This directory contains a lightweight, review-oriented evaluation harness for
changes to mandoc -T markdown output.
It is intended to answer:
- Did a markdown-rendering change alter normal, already-good manpages?
- Did rendered HTML structure change in surprising ways?
- Did known compressed option inventories become more structurally useful?
The harness renders a real-manpage corpus with one or more mandoc binaries and stores three artifacts per page:
- raw markdown (
markdown/*.md) - HTML rendered with explainshell's cmark-gfm path (
html/*.html) - structural metrics (
metrics/*.json)
It then compares two render runs and reports metric deltas and suspicious structural changes.
From the repository root:
source .venv/bin/activate
# Baseline: current vendored mandoc binary.

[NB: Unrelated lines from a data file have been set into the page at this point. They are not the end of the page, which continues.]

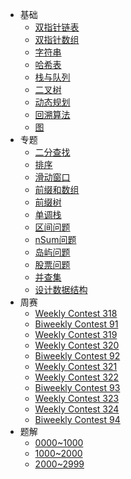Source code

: * 基础
  * [双指针链表](algorithm/pointerlist.md)
  * [双指针数组](algorithm/pointerarray.md)
  * [字符串](algorithm/string.md)
  * [哈希表](algorithm/hashtable.md)
  * [栈与队列](algorithm/stackqueue.md)
  * [二叉树](algorithm/binarytree.md)
  * [动态规划](algorithm/dp.md)
  * [回溯算法](algorithm/backtrack.md)
  * [图](algorithm/graph.md)
* 专题
  * [二分查找](topic/binarysearch.md)
  * [排序](topic/sort.md)
  * [滑动窗口](topic/slidingwindow.md)
  * [前缀和数组](topic/prefixsum.md)
  * [前缀树](topic/trie.md)
  * [单调栈](topic/monotonicstack.md)
  * [区间问题](topic/intervals.md)
  * [nSum问题](topic/nsum.md)
  * [岛屿问题](topic/island.md)
  * [股票问题](topic/stock.md)
  * [并查集](topic/unionfind.md)
  * [设计数据结构](topic/design.md)
* 周赛
  * [Weekly Contest 318](contest/weekly318.md)
  * [Biweekly Contest 91](contest/biweekly91.md)
  * [Weekly Contest 319](contest/weekly319.md)
  * [Weekly Contest 320](contest/weekly320.md)
  * [Biweekly Contest 92](contest/biweekly92.md)
  * [Weekly Contest 321](contest/weekly321.md)
  * [Weekly Contest 322](contest/weekly322.md)
  * [Biweekly Contest 93](contest/biweekly93.md)
  * [Weekly Contest 323](contest/weekly323.md)
  * [Weekly Contest 324](contest/weekly324.md)
  * [Biweekly Contest 94](contest/biweekly94.md)
* 题解
  * [0000~1000](solutions/1000.md)
  * [1000~2000](solutions/2000.md)
  * [2000~2999](solutions/3000.md)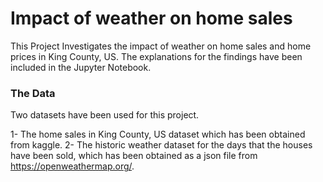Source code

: # Impact of weather on home sales

This Project Investigates the impact of weather on home sales and home prices in King County, US. The explanations for the findings have been included in the Jupyter Notebook.

### The Data

Two datasets have been used for this project.

1- The home sales in King County, US dataset which has been obtained from kaggle.
2- The historic weather dataset for the days that the houses have been sold, which has been obtained as a json file from https://openweathermap.org/.

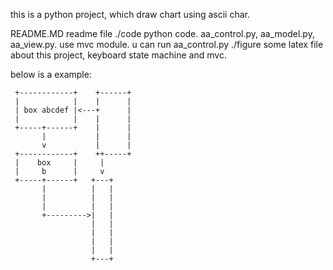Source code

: this is a python project, which draw chart using ascii char.

README.MD     	readme file
./code		python code. aa_control.py, aa_model.py, aa_view.py. use mvc module.
		u can run aa_control.py
./figure	some latex file about this project, keyboard state machine and mvc. 

below is a example:

                                                                                
                                                                                
     +------------+    +------+                                                 
     |            |    |      |                                                 
     | box abcdef |<---+      |                                                 
     |            |    |      |                                                 
     +-----+------+    |      |                                                 
           |           |      |                                                 
           v           |      |                                                 
     +------------+    ++-----+                                                 
     |    box     |     |                                                       
     |     b      |     v                                                       
     +-----+------+   +---+                                                     
           |          |   |                                                     
           |          |   |                                                     
           |          |   |                                                     
           +--------->|   |                                                     
                      |   |                                                     
                      |   |                                                     
                      |   |                                                     
                      |   |                                                     
                      +---+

python tests/evals/render/render_eval.py render \
--label repo-mandoc \
--mandoc tools/mandoc-md
# Candidate: patched mandoc tree.
python tests/evals/render/render_eval.py render \
--label patched-mandoc \
--mandoc ~/dev/vibe/mandoc-1.14.6/mandoc
# Compare two run directories printed by the render commands.
python tests/evals/render/render_eval.py compare \
tests/evals/render/runs/<baseline-run> \
tests/evals/render/runs/<candidate-run>
# Build a Playwright-style screenshot report for suspicious pages.
python tests/evals/render/render_eval.py diff \
tests/evals/render/runs/<baseline-run> \
tests/evals/render/runs/<candidate-run>The diff command writes diff-report/index.html under the current run by
default. It contains expected/actual screenshots with a draggable comparison
slider, plus links to the underlying markdown and rendered HTML artifacts. It
uses npx playwright screenshot; if browsers are missing, run:
npx playwright install chromiumUseful diff options:
# Screenshot every page, not only suspicious pages.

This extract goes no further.